Hōonkō (報恩講) is a holiday in the Jodo Shinshu tradition of Buddhism which commemorates the death of its founder, Shinran Shonin. Depending on whether the old Japanese lunar calendar is used, or the western Gregorian calendar, typically this holiday is observed either in around 28 November (as in the Higashi Honganji) or early January from the 9th to the 16th (as in the Nishi Honganji) respectively. This holiday is among the most important observed in the Jodo Shinshu tradition. The observance began after Shinran's youngest daughter, Kakushinni , assumed administration of Shinran's mausoleum, a duty later inherited by her descendants, who ultimately became the Monshu of Jodo Shinshu. In the word hōonkō; 'hōon' means "return of gratitude" and 'ko' means "to clarify the meaning of" or "gathering"'.
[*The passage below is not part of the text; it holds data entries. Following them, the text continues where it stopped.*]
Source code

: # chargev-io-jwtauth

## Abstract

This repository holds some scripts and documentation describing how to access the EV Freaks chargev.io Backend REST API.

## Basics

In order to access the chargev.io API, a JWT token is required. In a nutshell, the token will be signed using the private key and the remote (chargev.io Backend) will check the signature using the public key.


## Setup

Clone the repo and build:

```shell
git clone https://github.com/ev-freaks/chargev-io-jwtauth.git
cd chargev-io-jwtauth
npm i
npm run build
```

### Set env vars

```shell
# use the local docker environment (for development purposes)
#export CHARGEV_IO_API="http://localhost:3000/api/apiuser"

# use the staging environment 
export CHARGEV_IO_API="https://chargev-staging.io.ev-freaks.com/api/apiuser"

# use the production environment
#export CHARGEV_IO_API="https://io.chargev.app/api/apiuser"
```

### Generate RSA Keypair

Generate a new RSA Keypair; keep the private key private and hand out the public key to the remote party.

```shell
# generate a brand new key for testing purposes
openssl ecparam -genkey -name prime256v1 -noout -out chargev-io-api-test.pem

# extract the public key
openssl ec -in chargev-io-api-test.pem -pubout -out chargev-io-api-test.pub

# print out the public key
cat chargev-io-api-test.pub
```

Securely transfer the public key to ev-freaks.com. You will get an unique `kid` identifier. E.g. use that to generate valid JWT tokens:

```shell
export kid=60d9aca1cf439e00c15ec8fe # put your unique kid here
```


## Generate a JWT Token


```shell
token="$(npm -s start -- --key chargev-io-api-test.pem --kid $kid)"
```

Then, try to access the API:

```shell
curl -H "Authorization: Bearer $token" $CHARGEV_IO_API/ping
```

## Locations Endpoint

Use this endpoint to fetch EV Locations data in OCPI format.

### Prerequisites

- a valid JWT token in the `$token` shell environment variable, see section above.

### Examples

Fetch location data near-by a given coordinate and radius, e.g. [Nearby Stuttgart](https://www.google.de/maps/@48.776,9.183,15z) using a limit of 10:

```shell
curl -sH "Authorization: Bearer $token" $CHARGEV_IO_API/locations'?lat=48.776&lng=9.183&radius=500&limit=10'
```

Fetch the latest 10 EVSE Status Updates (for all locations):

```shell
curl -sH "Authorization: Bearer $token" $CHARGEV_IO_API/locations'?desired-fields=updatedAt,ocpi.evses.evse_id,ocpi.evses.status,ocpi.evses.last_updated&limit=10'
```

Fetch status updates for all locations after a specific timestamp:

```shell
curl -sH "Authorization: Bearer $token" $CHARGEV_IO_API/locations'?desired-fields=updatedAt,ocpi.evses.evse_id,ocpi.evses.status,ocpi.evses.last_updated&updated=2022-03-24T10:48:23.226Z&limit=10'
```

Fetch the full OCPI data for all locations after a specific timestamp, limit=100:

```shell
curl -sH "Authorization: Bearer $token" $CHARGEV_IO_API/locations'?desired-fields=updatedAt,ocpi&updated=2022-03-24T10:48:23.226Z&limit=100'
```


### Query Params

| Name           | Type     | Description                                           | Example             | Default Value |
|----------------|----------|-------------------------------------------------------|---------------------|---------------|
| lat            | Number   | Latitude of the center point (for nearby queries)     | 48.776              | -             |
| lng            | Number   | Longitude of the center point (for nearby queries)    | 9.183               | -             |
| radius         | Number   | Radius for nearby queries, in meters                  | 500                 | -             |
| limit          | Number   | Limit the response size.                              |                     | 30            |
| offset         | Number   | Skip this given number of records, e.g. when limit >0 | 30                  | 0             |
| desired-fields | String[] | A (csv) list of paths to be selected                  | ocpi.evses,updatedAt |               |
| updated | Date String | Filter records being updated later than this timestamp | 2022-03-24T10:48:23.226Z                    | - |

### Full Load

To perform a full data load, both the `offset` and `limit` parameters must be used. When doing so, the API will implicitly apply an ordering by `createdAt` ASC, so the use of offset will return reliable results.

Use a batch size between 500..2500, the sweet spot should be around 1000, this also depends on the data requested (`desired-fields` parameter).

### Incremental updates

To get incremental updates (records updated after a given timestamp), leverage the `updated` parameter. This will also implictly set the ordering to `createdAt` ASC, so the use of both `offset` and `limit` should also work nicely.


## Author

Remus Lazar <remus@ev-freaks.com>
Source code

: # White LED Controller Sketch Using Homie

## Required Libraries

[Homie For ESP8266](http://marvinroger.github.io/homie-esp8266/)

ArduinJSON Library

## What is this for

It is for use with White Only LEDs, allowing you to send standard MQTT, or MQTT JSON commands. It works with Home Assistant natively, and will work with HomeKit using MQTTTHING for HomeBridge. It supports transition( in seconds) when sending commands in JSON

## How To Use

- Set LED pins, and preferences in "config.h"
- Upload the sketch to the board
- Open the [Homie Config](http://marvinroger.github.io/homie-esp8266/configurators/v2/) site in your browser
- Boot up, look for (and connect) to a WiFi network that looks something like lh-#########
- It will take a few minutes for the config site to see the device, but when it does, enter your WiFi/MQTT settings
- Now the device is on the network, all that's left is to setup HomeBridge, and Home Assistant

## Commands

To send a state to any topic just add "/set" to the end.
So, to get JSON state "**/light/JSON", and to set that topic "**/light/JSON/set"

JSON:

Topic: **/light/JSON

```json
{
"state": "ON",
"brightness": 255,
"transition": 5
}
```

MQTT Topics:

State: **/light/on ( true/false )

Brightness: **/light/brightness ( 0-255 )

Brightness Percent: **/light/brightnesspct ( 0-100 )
A typical service for Hoonko will consist of reciting Shinran's hymn, the Shoshinge, and a reading from the life of Shinran. Followers will sometimes observe a strict diet that day, preferring to eat shōjin ryōri or "Buddhist cuisine", though this is entirely optional. Temple services will often serve Buddhist cuisine after service, including vegetarian ozōni, adzuki, and mochi.

== History ==
In the first decade after the death of Shinran, his grave in the eastern hills of Kyoto known as Otani (now Higashiyama-ku) was marked by a simple stone monument with the six kanji of the nenbutsu. At the initiative of Kakushinni, the ashes were moved in 1272. The new location in Otani was further west, near the original grave of Hōnen, and a small hexagonal chapel was built on land donated by Kakushinni that had belonged to her deceased husband. Yearly ceremonies were celebrated by Shin followers from the beginning of this mausoleum. Shinran's great grandson Kakunyo was instrumental in establishing the Hōonkō rituals.